Saved entries:
'''

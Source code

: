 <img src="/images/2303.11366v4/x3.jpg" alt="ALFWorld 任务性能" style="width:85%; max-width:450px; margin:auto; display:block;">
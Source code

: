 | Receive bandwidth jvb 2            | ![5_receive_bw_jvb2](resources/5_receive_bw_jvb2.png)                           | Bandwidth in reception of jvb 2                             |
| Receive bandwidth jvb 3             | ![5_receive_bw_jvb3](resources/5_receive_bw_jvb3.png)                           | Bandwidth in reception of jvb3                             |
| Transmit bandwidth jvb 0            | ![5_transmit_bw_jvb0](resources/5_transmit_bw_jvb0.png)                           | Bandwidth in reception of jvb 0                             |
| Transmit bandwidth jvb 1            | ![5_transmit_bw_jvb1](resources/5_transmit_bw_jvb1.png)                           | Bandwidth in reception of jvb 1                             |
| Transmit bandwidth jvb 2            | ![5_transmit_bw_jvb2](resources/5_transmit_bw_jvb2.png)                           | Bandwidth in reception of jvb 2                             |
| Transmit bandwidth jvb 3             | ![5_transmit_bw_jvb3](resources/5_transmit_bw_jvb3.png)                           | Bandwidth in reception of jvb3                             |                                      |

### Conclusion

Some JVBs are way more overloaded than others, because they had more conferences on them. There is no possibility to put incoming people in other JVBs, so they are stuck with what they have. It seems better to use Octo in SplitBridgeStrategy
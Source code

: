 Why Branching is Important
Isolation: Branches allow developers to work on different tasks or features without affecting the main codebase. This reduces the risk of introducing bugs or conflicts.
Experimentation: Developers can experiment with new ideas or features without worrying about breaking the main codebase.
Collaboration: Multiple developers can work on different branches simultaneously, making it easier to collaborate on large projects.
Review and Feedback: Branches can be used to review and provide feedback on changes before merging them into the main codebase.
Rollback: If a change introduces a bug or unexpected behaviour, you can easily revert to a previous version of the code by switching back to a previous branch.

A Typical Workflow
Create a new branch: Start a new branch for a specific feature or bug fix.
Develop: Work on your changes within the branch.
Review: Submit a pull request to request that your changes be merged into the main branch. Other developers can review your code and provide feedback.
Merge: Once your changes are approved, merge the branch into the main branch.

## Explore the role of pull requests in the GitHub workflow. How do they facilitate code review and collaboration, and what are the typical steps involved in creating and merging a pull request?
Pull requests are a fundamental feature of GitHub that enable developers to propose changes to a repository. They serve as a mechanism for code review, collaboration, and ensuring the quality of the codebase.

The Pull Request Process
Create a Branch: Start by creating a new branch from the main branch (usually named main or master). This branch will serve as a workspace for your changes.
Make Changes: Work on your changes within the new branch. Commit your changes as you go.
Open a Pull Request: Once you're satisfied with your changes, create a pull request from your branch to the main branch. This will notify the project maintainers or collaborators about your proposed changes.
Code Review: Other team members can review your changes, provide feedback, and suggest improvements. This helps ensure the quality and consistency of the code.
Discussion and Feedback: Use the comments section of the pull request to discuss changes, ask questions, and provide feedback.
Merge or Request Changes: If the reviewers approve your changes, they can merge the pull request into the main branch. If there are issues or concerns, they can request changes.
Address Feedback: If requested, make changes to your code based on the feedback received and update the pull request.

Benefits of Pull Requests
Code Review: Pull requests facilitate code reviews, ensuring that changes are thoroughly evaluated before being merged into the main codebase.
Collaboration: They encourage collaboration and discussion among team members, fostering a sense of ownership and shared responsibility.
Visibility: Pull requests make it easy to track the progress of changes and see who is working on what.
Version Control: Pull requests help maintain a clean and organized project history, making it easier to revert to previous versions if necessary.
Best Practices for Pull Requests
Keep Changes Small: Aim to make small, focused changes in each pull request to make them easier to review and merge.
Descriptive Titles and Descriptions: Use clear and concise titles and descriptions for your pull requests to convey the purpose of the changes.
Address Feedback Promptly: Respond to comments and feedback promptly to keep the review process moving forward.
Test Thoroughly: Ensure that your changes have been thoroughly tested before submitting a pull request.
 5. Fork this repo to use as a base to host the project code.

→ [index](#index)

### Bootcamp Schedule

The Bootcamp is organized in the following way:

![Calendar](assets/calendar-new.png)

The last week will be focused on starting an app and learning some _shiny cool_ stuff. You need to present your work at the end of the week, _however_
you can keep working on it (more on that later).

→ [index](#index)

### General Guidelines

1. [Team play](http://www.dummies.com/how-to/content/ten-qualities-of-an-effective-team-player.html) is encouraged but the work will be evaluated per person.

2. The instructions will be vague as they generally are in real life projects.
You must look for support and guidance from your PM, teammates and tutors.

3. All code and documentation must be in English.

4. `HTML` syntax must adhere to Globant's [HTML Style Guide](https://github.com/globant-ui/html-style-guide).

'''

Task instructions
The response must hold only the lines above from the line with "Descriptive Titles and" through the line with "Address Feedback Promptly: Respond", each copied exactly, both ends kept.

Exercise response
Descriptive Titles and Descriptions: Use clear and concise titles and descriptions for your pull requests to convey the purpose of the changes.
Address Feedback Promptly: Respond to comments and feedback promptly to keep the review process moving forward.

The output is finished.